The UK’s financial market regulator has finalized new rules for special purpose acquisition companies (Spacs) in a bid to attract more ‘blank check’ listings to London.
In April the Financial Conduct Authority (FCA) began a consultation on Spacs after a government-backed report said the UK needed to ease ‘burdensome’ listing rules.
Spacs raise money through a listing and then search for a private company to merge with. The resulting transaction takes the private business public, offering an alternative to a traditional IPO.
Under current FCA rules, trading in Spacs could be suspended when information about a target is published or leaked. That created the risk that investors could be locked into the transaction, putting off sponsors from using London to raise capital.
In its final rules, the FCA says the ‘presumption of suspension’ will be removed if the Spac offers certain investor protections.
These include giving investors the chance to exit before mergers are completed, requiring shareholder approval for transactions and including a time limit on how long Spacs can operate before they must return money to investors.

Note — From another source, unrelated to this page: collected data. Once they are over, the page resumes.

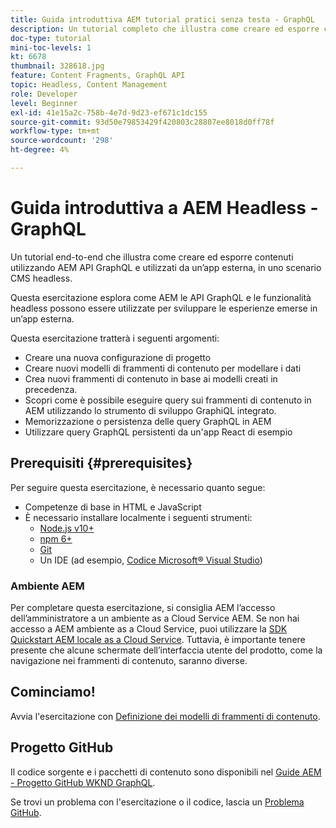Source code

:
 ```yaml
---
title: Guida introduttiva AEM tutorial pratici senza testa - GraphQL
description: Un tutorial completo che illustra come creare ed esporre contenuti utilizzando AEM API GraphQL.
doc-type: tutorial
mini-toc-levels: 1
kt: 6678
thumbnail: 328618.jpg
feature: Content Fragments, GraphQL API
topic: Headless, Content Management
role: Developer
level: Beginner
exl-id: 41e15a2c-758b-4e7d-9d23-ef671c1dc155
source-git-commit: 93d50e79853429f420803c28807ee8018d0ff78f
workflow-type: tm+mt
source-wordcount: '298'
ht-degree: 4%

---
```


# Guida introduttiva a AEM Headless - GraphQL

Un tutorial end-to-end che illustra come creare ed esporre contenuti utilizzando AEM API GraphQL e utilizzati da un’app esterna, in uno scenario CMS headless.

Questa esercitazione esplora come AEM le API GraphQL e le funzionalità headless possono essere utilizzate per sviluppare le esperienze emerse in un’app esterna.

Questa esercitazione tratterà i seguenti argomenti:

* Creare una nuova configurazione di progetto
* Creare nuovi modelli di frammenti di contenuto per modellare i dati
* Crea nuovi frammenti di contenuto in base ai modelli creati in precedenza.
* Scopri come è possibile eseguire query sui frammenti di contenuto in AEM utilizzando lo strumento di sviluppo GraphiQL integrato.
* Memorizzazione o persistenza delle query GraphQL in AEM
* Utilizzare query GraphQL persistenti da un&#39;app React di esempio


## Prerequisiti {#prerequisites}

Per seguire questa esercitazione, è necessario quanto segue:

* Competenze di base in HTML e JavaScript
* È necessario installare localmente i seguenti strumenti:
   * [Node.js v10+](https://nodejs.org/it/)
   * [npm 6+](https://www.npmjs.com/)
   * [Git](https://git-scm.com/)
   * Un IDE (ad esempio, [Codice Microsoft® Visual Studio](https://code.visualstudio.com/))

### Ambiente AEM

Per completare questa esercitazione, si consiglia AEM l’accesso dell’amministratore a un ambiente as a Cloud Service AEM.  Se non hai accesso a AEM ambiente as a Cloud Service, puoi utilizzare la [SDK Quickstart AEM locale as a Cloud Service](/help/cloud-service/local-development-environment/aem-runtime.md). Tuttavia, è importante tenere presente che alcune schermate dell’interfaccia utente del prodotto, come la navigazione nei frammenti di contenuto, saranno diverse.

## Cominciamo!

Avvia l&#39;esercitazione con [Definizione dei modelli di frammenti di contenuto](content-fragment-models.md).

## Progetto GitHub

Il codice sorgente e i pacchetti di contenuto sono disponibili nel [Guide AEM - Progetto GitHub WKND GraphQL](https://github.com/adobe/aem-guides-wknd-graphql).

Se trovi un problema con l&#39;esercitazione o il codice, lascia un [Problema GitHub](https://github.com/adobe/aem-guides-wknd-graphql/issues).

The FCA says it has taken on board feedback and adjusted its original proposals – for example, by lowering the minimum amount a Spac must raise from £200 mn ($277 mn) to £100 mn and offering a six-month extension to a Spac’s time limit if a transaction is close to completion.
The regulator will also offer guidance to Spacs to help them understand whether they are meeting the requirements to avoid a suspension.
‘The final rules aim to provide more flexibility to larger Spacs, provided they embed certain features that promote investor protection and the smooth operation of our markets,’ says the FCA in a statement.
‘Private companies listing in the UK via a Spac will also still be subject to the full rigor of the FCA’s listing rules and transparency and disclosure obligations.’
The US saw huge numbers of Spac listings during 2020 and the first quarter of 2021, before activity dropped sharply amid increased scrutiny by regulators. Europe, however, has largely missed out on the Spac boom. The region saw just three listings in 2020, compared with 248 in the US.
The changes to Spac rules are part of a wider package of measures being considered by UK regulators. In March, Lord Hill’s review into UK equity markets also proposed relaxing the rules around dual-class shares and lowering free-float requirements, among a variety of other options.